◆ AIM OF THE EXERCISE ◆
Your answer should be the line containing "a randomly sparsified" and every line after it to the end of the records below, word for word.

◆ RECORDS FOR THIS EXERCISE ◆
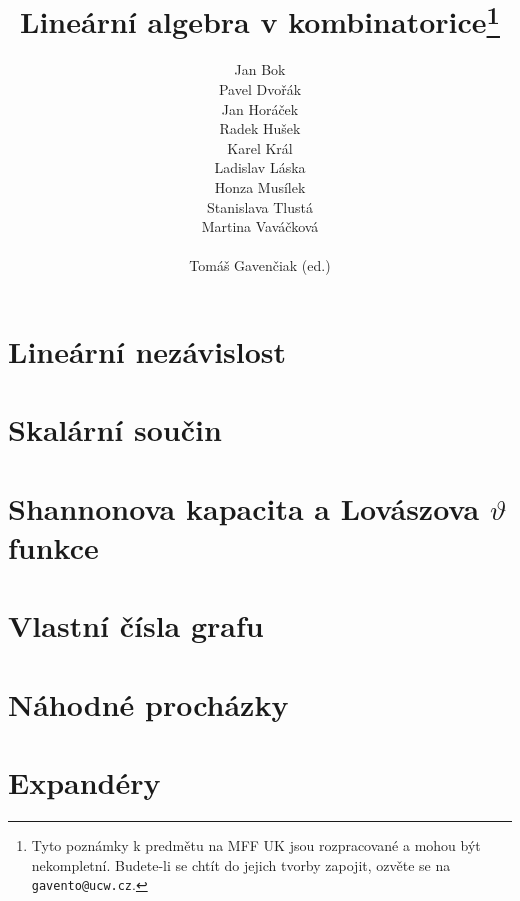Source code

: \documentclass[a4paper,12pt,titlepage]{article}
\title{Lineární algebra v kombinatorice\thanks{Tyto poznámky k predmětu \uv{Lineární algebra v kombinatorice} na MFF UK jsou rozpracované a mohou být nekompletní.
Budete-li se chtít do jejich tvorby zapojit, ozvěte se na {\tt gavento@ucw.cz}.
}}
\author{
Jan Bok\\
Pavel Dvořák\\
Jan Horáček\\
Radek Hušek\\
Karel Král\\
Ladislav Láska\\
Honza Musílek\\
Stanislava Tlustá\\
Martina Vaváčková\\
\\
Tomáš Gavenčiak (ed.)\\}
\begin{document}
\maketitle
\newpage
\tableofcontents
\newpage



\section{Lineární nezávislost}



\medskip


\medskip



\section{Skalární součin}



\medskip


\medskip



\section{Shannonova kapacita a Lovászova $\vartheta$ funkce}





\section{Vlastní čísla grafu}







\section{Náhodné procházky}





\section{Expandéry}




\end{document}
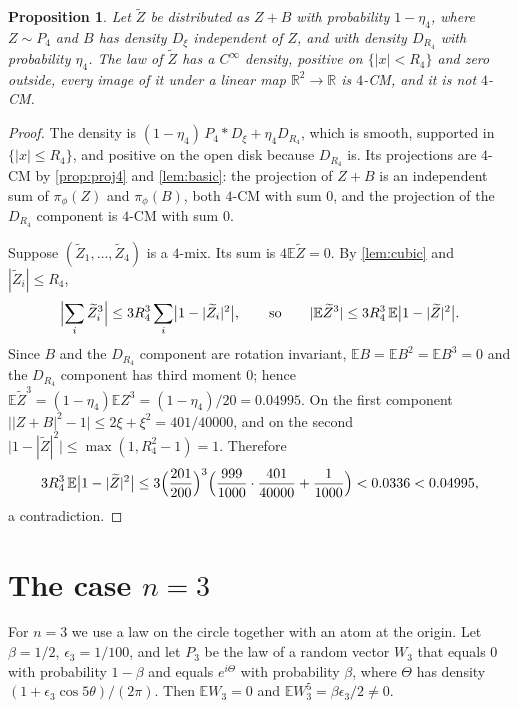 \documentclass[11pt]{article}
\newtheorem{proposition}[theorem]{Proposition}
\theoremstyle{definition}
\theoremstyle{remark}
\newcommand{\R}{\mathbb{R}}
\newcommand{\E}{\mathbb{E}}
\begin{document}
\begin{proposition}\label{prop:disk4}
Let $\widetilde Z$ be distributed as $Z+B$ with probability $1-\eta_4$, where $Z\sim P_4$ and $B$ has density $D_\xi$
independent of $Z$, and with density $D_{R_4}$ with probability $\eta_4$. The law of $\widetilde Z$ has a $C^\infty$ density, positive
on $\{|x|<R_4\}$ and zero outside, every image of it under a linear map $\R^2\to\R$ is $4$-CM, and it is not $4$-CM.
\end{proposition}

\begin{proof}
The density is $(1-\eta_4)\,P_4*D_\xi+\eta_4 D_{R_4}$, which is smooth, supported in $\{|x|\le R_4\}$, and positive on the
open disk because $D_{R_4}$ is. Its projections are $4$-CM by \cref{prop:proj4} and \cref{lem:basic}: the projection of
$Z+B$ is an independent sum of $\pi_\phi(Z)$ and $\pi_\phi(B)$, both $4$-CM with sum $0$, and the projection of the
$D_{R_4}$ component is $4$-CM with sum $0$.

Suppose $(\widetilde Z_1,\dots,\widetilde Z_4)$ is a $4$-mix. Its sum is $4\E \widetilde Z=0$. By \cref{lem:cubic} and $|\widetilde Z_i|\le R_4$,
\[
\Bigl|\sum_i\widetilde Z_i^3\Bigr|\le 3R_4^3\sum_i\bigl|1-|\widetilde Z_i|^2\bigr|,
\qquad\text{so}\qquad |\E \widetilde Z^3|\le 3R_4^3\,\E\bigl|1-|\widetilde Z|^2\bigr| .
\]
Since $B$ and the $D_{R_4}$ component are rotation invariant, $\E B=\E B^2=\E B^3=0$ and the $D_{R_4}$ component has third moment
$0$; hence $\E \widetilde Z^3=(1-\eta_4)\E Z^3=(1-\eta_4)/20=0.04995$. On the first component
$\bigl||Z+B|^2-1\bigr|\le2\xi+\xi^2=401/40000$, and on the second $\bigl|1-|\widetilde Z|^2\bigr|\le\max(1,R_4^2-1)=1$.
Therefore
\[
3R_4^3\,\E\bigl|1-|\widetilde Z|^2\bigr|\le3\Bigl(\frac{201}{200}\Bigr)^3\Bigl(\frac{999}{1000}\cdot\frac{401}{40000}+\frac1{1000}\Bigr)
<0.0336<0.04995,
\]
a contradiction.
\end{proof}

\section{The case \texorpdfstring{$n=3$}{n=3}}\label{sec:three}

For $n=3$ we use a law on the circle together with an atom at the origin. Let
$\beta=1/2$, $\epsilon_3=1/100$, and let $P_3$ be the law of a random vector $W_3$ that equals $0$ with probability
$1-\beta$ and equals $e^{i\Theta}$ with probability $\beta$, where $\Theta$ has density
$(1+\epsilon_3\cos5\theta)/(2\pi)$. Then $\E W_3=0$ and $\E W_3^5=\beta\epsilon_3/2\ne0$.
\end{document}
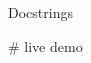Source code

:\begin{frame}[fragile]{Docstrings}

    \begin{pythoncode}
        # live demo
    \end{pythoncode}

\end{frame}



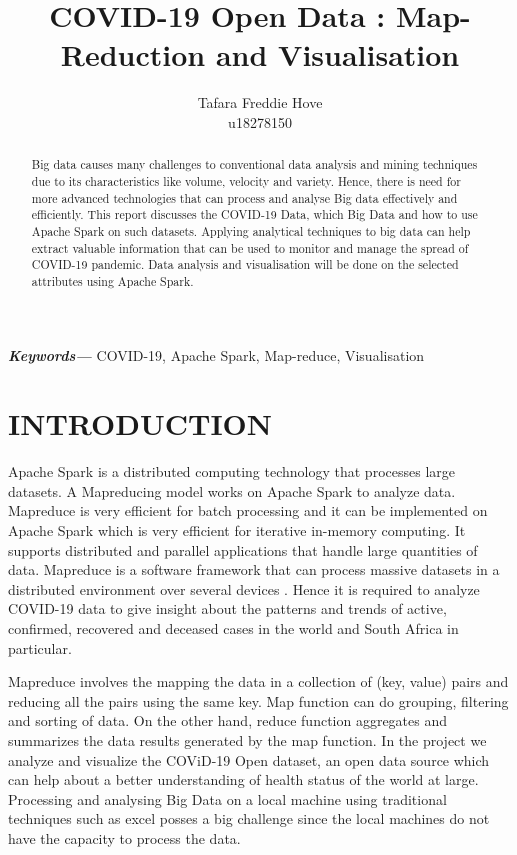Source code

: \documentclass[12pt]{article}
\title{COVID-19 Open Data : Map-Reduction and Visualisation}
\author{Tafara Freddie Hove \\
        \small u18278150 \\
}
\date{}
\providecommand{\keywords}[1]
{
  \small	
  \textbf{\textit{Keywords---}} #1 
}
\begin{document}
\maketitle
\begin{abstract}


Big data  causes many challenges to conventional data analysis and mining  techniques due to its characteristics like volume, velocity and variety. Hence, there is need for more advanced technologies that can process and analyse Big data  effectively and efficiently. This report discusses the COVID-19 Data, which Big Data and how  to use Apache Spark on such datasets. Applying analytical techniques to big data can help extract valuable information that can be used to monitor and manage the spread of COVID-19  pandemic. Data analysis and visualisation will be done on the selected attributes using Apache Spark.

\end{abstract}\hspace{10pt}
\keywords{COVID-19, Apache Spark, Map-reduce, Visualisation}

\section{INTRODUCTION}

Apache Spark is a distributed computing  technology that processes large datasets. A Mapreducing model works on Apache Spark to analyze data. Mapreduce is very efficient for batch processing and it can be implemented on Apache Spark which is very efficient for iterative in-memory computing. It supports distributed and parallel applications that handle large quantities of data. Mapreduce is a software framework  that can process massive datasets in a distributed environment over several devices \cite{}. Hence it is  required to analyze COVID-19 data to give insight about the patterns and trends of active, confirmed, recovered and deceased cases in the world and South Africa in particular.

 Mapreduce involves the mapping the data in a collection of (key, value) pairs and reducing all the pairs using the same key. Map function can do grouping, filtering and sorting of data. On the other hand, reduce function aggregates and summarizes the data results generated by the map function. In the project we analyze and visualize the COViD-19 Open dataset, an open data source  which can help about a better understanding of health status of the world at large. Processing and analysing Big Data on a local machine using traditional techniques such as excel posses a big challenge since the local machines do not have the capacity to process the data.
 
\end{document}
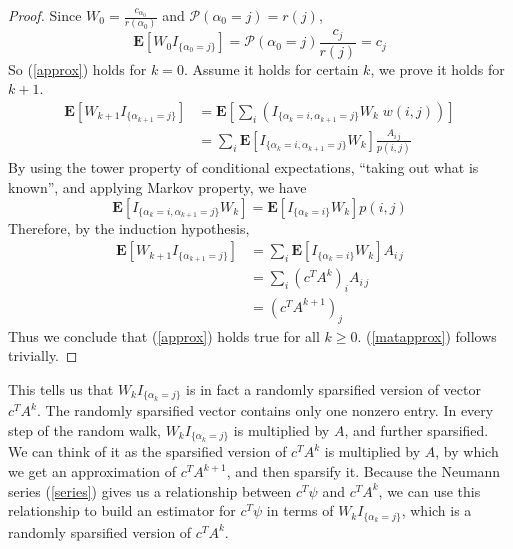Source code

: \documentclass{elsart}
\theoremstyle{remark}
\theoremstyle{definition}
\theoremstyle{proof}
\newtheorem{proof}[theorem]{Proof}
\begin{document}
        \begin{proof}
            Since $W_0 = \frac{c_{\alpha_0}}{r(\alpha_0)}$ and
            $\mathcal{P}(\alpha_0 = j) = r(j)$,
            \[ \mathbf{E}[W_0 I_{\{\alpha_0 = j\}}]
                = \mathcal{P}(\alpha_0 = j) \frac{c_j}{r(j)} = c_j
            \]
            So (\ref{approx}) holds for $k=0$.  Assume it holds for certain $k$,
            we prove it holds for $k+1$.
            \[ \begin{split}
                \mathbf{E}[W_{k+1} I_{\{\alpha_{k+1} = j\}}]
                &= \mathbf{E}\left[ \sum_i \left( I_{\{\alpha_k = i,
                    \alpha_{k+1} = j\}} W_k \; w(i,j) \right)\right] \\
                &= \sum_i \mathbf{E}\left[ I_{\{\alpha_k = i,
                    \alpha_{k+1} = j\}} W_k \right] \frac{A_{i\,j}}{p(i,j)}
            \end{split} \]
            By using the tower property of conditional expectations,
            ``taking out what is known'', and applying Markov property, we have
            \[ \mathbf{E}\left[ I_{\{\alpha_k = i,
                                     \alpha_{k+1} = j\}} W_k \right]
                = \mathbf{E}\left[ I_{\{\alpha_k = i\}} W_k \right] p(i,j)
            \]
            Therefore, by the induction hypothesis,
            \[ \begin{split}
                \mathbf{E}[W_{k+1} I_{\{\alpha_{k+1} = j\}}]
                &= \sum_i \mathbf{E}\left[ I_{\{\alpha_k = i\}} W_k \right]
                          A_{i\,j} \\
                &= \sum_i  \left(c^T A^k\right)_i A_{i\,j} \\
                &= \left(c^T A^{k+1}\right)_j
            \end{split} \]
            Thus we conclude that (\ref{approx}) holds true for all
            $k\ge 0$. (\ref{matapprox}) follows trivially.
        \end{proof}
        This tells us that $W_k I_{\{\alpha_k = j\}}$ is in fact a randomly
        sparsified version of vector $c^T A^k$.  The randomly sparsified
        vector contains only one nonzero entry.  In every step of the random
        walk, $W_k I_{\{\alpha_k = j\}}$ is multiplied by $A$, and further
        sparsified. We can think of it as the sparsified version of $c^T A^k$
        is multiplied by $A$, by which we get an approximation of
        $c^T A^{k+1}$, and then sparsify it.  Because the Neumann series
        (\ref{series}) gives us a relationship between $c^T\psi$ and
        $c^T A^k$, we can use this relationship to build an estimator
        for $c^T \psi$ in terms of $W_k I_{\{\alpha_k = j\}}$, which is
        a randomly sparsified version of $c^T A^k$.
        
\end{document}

◆ TASK ANSWER ◆
        a randomly sparsified version of $c^T A^k$.
        
\end{document}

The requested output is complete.